A crew of men inside a yellow caution-tape barricade disassembled empty toy shelves. Toward the back, leading to Babies R Us, was a faded poster of a smiling baby. One employee explained that even the mannequins were sold out.
A different Christmas
The closure of the Westheimer location follows a three-day liquidation sale across the region. There were instances of a single buyer taking everything left on the floor at a couple of stores, according to one employee.
As customers struggled to find something, anything, left on Thursday night, one was overheard asking a companion, “Do you wanna go to Target?”
Toys R Us, already struggling due to competition from Walmart and Amazon, was $5 billion in debt and had filed for bankruptcy in September. The shutdown of 700-plus stores leaves around 30,000 people jobless.
Its absence will make this Christmas markedly different for Terese Miranda and her two sons.
“I think it’s the end of an era,” Miranda said.
She lamented that younger generations were going to miss out on some of the store’s iconography, like the Geoffrey the Giraffe mascot. Standing before a half-full shopping cart, Miranda said shopping the internet just isn’t the same.
“Coming in, you always end up seeing something else,” she said. “And when you’re looking (online), sure you’re moving your computer screen around, but it’s nothing like touching and feeling something.”
‘It was disappointing’
A woman employed by Toys R Us for more than a decade said she has known some of the young-adult customers who visited her Houston-area store since they were kids themselves. She recalled the festive Toy R Ushosted birthday parties that will cease to be.
The employee said the Houston market was doing well compared to others. Many customers came to them to buy replacements for their Hurricane Harvey-damaged toys, she said.
The urgency to clear out the store bewildered former Minnesota Vikings running back Adrian Peterson, who rushed in looking for the black ride-on toy truck his 5-year-old daughter requested as a gift for her birthday this week. Unaware the retailer was going out of business, he was stunned to find barren fixtures and walked out empty-handed.

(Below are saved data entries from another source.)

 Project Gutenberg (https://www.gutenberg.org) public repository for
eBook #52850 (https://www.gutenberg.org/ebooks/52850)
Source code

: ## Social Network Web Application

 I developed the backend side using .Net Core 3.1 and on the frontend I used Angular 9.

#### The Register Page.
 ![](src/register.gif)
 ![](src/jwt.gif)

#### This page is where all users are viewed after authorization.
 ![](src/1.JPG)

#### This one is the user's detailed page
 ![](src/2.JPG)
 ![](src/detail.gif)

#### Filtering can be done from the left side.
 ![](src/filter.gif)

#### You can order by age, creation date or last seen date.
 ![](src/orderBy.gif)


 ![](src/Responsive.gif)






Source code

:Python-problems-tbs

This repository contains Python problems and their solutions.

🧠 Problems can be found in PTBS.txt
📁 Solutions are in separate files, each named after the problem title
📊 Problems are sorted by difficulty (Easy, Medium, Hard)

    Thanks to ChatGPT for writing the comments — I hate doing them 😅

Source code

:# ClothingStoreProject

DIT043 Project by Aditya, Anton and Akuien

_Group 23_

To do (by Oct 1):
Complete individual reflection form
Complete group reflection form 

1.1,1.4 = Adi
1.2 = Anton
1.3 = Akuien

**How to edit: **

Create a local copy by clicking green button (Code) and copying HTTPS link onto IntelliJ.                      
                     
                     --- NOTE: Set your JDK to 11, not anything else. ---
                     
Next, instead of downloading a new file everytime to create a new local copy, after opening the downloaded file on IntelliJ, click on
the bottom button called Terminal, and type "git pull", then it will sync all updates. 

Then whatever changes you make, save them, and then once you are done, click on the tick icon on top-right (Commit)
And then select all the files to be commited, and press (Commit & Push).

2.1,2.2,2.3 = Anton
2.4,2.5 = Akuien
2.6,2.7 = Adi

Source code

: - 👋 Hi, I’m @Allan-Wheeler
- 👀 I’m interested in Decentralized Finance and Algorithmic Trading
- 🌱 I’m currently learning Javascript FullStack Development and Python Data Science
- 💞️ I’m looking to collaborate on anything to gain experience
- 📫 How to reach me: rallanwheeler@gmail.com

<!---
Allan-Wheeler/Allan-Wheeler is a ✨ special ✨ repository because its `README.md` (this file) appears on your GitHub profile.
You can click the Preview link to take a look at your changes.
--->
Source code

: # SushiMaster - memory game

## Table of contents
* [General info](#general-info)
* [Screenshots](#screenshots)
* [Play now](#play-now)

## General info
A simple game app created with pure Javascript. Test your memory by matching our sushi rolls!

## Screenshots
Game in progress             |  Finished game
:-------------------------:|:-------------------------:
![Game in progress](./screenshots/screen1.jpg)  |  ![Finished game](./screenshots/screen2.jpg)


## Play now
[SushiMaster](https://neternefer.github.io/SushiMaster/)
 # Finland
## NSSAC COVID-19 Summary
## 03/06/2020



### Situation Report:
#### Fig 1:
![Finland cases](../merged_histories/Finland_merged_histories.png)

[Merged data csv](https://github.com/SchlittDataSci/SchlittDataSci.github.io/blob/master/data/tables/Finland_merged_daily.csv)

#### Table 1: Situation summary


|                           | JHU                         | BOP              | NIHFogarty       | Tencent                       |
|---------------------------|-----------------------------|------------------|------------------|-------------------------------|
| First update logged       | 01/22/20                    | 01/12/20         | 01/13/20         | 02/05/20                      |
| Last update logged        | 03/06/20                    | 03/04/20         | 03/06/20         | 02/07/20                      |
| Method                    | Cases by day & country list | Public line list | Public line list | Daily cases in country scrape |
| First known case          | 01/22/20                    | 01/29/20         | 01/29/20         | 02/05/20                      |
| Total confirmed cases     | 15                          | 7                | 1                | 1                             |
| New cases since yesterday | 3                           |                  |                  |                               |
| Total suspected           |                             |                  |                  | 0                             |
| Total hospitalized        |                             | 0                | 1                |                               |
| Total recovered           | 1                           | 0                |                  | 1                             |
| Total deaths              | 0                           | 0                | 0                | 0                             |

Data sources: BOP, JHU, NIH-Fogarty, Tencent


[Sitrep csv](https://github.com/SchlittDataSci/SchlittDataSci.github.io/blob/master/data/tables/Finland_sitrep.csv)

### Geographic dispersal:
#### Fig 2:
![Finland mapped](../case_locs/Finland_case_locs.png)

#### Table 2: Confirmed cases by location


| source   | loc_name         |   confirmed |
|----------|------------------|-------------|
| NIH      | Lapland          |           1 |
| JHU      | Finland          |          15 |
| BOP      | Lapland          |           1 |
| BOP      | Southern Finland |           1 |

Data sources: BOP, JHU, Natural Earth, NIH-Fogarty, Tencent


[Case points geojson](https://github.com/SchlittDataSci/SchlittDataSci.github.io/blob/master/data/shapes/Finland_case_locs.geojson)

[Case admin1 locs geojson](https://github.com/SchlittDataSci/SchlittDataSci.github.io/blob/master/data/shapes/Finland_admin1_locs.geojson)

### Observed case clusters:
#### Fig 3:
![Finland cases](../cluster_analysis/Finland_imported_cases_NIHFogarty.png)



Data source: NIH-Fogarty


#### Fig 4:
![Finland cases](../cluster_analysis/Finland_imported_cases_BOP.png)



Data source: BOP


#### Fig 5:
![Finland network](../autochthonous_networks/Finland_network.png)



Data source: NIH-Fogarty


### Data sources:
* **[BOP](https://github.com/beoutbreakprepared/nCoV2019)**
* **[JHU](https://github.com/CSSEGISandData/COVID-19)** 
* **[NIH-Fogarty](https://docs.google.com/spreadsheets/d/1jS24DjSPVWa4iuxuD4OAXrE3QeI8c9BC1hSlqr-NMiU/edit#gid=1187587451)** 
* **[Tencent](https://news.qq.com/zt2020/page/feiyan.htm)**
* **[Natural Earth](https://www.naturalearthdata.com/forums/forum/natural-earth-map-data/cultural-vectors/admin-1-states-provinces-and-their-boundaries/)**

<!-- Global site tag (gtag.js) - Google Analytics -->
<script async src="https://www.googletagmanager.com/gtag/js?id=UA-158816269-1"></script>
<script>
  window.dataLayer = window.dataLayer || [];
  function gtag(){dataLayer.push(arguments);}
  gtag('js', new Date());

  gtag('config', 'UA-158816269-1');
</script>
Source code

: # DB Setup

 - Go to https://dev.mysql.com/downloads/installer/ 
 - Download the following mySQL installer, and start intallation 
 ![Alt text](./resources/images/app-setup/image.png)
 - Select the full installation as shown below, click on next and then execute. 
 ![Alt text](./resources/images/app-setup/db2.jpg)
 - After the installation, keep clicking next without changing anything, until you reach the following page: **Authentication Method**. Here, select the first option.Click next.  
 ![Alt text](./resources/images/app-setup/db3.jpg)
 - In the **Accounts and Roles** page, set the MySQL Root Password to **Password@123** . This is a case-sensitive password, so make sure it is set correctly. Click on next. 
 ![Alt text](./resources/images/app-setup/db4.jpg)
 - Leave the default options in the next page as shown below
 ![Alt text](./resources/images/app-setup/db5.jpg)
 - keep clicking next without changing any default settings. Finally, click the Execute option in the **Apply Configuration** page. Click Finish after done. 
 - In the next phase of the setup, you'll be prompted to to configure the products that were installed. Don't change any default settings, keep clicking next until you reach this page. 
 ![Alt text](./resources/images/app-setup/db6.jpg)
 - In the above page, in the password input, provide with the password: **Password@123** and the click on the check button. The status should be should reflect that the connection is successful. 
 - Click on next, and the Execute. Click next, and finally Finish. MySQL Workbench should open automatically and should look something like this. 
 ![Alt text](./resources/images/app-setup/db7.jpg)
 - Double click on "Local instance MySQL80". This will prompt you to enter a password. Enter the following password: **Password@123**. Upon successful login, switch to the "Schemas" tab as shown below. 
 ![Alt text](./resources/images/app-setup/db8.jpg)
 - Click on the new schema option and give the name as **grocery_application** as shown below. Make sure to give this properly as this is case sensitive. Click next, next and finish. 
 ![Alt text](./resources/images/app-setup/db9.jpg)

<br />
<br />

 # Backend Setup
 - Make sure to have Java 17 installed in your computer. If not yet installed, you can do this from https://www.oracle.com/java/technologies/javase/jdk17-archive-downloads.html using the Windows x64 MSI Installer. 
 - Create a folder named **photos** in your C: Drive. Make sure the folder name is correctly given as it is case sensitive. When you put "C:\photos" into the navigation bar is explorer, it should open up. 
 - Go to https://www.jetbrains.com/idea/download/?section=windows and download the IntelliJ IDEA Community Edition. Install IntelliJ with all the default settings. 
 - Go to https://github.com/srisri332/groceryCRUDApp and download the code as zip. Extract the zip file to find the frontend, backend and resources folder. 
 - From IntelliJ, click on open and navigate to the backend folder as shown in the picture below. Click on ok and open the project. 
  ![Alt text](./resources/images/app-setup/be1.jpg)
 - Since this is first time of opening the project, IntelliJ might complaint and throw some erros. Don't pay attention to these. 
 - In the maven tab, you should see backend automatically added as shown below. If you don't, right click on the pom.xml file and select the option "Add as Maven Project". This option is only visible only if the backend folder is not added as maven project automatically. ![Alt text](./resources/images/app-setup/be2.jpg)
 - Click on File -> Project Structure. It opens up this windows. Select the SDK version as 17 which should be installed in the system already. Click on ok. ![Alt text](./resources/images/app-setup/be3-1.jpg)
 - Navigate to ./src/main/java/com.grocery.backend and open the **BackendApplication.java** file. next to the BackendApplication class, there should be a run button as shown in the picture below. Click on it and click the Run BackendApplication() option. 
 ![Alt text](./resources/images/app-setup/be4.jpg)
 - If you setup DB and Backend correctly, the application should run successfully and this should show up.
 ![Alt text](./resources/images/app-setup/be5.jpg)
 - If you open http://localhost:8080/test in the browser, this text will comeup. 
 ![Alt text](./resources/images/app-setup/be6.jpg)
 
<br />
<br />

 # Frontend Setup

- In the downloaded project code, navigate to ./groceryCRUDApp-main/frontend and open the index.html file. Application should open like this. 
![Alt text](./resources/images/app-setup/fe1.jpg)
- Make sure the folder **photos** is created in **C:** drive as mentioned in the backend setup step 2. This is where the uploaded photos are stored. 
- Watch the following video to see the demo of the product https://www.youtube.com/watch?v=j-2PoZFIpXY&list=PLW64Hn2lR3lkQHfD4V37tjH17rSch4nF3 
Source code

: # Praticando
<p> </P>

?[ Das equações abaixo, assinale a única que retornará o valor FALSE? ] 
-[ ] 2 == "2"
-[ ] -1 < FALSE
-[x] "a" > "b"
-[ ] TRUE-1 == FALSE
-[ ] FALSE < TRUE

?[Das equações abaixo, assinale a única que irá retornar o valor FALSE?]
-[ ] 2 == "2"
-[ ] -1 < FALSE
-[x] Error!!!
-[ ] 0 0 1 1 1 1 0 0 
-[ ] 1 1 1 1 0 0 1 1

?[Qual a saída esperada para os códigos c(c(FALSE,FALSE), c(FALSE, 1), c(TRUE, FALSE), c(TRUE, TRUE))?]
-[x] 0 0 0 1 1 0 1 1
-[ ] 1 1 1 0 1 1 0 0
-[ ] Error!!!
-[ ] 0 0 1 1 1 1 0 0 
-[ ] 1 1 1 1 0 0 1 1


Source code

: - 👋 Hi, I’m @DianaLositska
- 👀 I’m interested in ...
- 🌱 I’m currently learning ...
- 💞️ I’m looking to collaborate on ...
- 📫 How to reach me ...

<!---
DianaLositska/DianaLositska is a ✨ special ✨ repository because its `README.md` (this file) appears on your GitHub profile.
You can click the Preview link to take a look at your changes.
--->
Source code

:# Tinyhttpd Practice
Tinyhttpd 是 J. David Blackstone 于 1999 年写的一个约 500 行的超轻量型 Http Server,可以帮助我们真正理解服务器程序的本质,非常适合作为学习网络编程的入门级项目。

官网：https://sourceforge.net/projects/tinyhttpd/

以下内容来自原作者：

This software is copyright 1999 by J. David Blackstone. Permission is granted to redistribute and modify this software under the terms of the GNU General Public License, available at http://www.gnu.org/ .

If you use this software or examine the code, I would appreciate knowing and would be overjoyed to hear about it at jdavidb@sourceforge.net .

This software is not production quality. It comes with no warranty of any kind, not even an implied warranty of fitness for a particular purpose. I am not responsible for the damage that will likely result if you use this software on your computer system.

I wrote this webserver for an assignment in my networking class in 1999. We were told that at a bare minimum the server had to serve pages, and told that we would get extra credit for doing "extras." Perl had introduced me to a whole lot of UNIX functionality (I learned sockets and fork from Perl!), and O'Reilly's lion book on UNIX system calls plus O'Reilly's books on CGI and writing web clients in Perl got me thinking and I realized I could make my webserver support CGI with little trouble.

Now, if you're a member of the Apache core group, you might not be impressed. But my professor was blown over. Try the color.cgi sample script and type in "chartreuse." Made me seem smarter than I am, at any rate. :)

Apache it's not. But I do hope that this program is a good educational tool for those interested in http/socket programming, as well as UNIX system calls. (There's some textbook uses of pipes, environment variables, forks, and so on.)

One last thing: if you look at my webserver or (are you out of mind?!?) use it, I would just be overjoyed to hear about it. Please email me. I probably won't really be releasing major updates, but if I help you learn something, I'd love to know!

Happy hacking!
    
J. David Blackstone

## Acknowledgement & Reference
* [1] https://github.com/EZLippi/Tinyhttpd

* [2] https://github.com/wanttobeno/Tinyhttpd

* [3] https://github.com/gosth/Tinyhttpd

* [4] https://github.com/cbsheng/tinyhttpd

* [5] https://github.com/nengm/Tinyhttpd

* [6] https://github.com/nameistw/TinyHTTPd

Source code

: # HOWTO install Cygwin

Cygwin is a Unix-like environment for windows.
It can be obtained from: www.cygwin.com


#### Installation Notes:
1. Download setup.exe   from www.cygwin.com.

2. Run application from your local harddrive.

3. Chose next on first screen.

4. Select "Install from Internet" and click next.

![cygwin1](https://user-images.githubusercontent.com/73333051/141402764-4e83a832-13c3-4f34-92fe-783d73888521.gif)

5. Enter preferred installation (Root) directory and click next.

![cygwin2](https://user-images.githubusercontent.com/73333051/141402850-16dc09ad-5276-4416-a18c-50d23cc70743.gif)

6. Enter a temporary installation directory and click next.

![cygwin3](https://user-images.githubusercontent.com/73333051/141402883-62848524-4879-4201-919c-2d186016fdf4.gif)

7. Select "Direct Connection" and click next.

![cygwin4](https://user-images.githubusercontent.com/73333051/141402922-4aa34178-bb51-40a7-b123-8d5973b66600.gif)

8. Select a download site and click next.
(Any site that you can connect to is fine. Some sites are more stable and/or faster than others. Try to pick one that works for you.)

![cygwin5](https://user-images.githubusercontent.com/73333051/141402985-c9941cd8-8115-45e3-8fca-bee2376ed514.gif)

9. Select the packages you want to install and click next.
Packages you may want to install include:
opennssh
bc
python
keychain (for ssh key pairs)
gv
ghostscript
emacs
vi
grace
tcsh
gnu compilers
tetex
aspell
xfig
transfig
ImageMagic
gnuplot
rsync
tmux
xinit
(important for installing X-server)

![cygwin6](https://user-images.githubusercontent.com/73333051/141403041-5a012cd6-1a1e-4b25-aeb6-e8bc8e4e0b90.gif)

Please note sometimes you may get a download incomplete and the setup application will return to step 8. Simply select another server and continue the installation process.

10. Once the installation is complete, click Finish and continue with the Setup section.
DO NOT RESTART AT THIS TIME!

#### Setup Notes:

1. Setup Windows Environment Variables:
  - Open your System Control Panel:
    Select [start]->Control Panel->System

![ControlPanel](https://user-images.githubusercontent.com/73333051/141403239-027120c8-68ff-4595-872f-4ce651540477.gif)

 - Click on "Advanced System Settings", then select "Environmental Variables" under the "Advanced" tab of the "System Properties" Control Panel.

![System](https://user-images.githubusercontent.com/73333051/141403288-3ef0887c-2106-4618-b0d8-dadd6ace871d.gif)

“It was disappointing to see that they’re closing down,” Peterson said.
Peterson and Valentine were, as the 1980s commercial jingle went, “Toy R Us kids.”
The NFL free agent recalled his parents driving him from his East Texas hometown of Palestine to the Toys R Us in Dallas in search of “Teenage Mutant Ninja Turtle” action figures.
Visiting Toys R Us, he said, was “going to a place where you know they have everything you could wish for.”